Pictures paired with source code:

··········

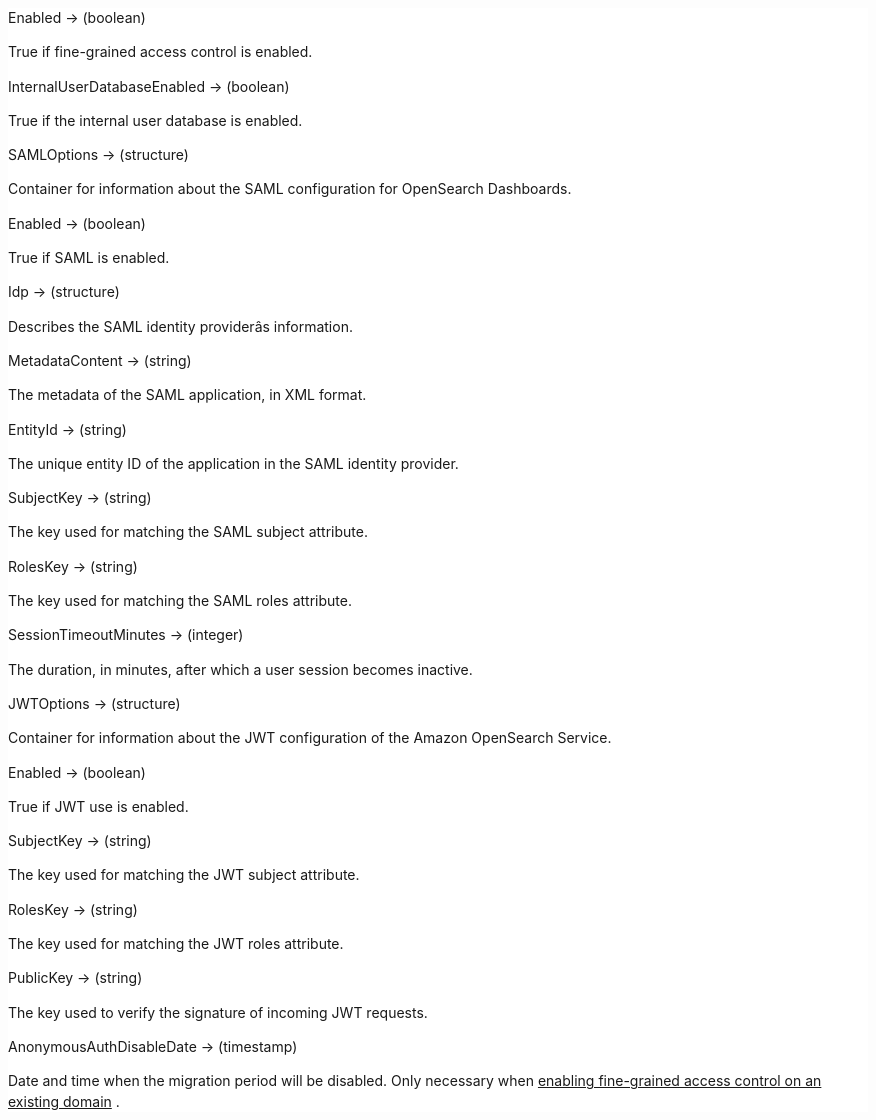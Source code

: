 Enabled -> (boolean)

True if fine-grained access control is enabled.

InternalUserDatabaseEnabled -> (boolean)

True if the internal user database is enabled.

SAMLOptions -> (structure)

Container for information about the SAML configuration for OpenSearch Dashboards.

Enabled -> (boolean)

True if SAML is enabled.

Idp -> (structure)

Describes the SAML identity providerâs information.

MetadataContent -> (string)

The metadata of the SAML application, in XML format.

EntityId -> (string)

The unique entity ID of the application in the SAML identity provider.

SubjectKey -> (string)

The key used for matching the SAML subject attribute.

RolesKey -> (string)

The key used for matching the SAML roles attribute.

SessionTimeoutMinutes -> (integer)

The duration, in minutes, after which a user session becomes inactive.

JWTOptions -> (structure)

Container for information about the JWT configuration of the Amazon OpenSearch Service.

Enabled -> (boolean)

True if JWT use is enabled.

SubjectKey -> (string)

The key used for matching the JWT subject attribute.

RolesKey -> (string)

The key used for matching the JWT roles attribute.

PublicKey -> (string)

The key used to verify the signature of incoming JWT requests.

AnonymousAuthDisableDate -> (timestamp)

Date and time when the migration period will be disabled. Only necessary when [enabling fine-grained access control on an existing domain](https://docs.aws.amazon.com/opensearch-service/latest/developerguide/fgac.html#fgac-enabling-existing) .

··········

Required work:
Quote all the lines above exactly as given. Do not include the pictures.

The answer:
Source code

: Enabled -> (boolean)

True if fine-grained access control is enabled.

InternalUserDatabaseEnabled -> (boolean)

True if the internal user database is enabled.

SAMLOptions -> (structure)

Container for information about the SAML configuration for OpenSearch Dashboards.

Enabled -> (boolean)

True if SAML is enabled.

Idp -> (structure)

Describes the SAML identity providerâs information.

MetadataContent -> (string)

The metadata of the SAML application, in XML format.

EntityId -> (string)

The unique entity ID of the application in the SAML identity provider.

SubjectKey -> (string)

The key used for matching the SAML subject attribute.

RolesKey -> (string)

The key used for matching the SAML roles attribute.

SessionTimeoutMinutes -> (integer)

The duration, in minutes, after which a user session becomes inactive.

JWTOptions -> (structure)

Container for information about the JWT configuration of the Amazon OpenSearch Service.

Enabled -> (boolean)

True if JWT use is enabled.

SubjectKey -> (string)

The key used for matching the JWT subject attribute.

RolesKey -> (string)

The key used for matching the JWT roles attribute.

PublicKey -> (string)

The key used to verify the signature of incoming JWT requests.

AnonymousAuthDisableDate -> (timestamp)

Date and time when the migration period will be disabled. Only necessary when [enabling fine-grained access control on an existing domain](https://docs.aws.amazon.com/opensearch-service/latest/developerguide/fgac.html#fgac-enabling-existing) .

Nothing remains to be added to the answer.